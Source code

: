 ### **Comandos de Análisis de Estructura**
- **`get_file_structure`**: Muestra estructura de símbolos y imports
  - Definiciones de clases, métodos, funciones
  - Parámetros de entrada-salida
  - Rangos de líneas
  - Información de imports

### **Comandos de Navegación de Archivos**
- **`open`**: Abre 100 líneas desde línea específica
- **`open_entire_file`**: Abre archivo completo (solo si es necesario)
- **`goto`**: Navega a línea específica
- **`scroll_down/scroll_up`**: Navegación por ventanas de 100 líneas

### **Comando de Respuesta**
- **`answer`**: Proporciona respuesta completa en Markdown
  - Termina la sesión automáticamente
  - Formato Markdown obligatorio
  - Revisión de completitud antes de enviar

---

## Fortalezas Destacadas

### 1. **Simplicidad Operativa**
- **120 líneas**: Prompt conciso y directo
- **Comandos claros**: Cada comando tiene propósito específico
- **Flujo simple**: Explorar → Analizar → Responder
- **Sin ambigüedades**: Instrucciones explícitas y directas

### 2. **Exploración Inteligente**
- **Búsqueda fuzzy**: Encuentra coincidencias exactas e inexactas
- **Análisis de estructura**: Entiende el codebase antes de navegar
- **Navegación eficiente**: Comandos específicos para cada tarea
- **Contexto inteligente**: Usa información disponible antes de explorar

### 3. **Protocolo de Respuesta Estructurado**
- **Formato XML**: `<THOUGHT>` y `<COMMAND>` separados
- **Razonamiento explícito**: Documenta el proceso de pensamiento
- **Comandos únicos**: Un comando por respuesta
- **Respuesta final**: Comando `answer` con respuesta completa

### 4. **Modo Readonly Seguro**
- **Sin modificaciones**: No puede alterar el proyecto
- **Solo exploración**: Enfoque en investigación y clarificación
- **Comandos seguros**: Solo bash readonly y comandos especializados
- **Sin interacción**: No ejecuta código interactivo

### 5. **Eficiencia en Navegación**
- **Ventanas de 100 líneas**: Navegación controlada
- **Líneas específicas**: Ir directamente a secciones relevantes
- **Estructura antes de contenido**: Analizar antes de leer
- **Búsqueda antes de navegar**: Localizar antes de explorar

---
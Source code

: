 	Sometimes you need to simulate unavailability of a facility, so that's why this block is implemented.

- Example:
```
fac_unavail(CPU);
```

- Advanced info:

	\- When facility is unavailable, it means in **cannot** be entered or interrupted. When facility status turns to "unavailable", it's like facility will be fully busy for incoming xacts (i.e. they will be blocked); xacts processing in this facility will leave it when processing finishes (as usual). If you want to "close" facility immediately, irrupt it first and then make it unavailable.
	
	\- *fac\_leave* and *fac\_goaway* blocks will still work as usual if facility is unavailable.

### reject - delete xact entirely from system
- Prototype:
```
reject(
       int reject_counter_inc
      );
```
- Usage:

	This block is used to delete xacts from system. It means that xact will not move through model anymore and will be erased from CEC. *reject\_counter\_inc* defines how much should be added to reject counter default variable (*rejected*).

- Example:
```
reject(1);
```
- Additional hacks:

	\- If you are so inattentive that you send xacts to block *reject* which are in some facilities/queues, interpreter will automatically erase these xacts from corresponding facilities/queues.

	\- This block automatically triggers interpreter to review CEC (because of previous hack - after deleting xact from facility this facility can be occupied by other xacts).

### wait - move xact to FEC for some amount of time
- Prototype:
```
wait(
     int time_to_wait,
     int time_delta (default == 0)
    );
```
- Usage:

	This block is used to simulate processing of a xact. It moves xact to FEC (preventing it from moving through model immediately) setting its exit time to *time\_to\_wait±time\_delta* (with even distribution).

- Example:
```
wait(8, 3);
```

**What the task requires:** After locating the line with "- Formato Markdown obligatorio" above, return that line and every later line through the one with "- **Comandos claros**: Cada", word for word and with nothing else.

**Response to the task:**
  - Formato Markdown obligatorio
  - Revisión de completitud antes de enviar

---

## Fortalezas Destacadas

### 1. **Simplicidad Operativa**
- **120 líneas**: Prompt conciso y directo
- **Comandos claros**: Cada comando tiene propósito específico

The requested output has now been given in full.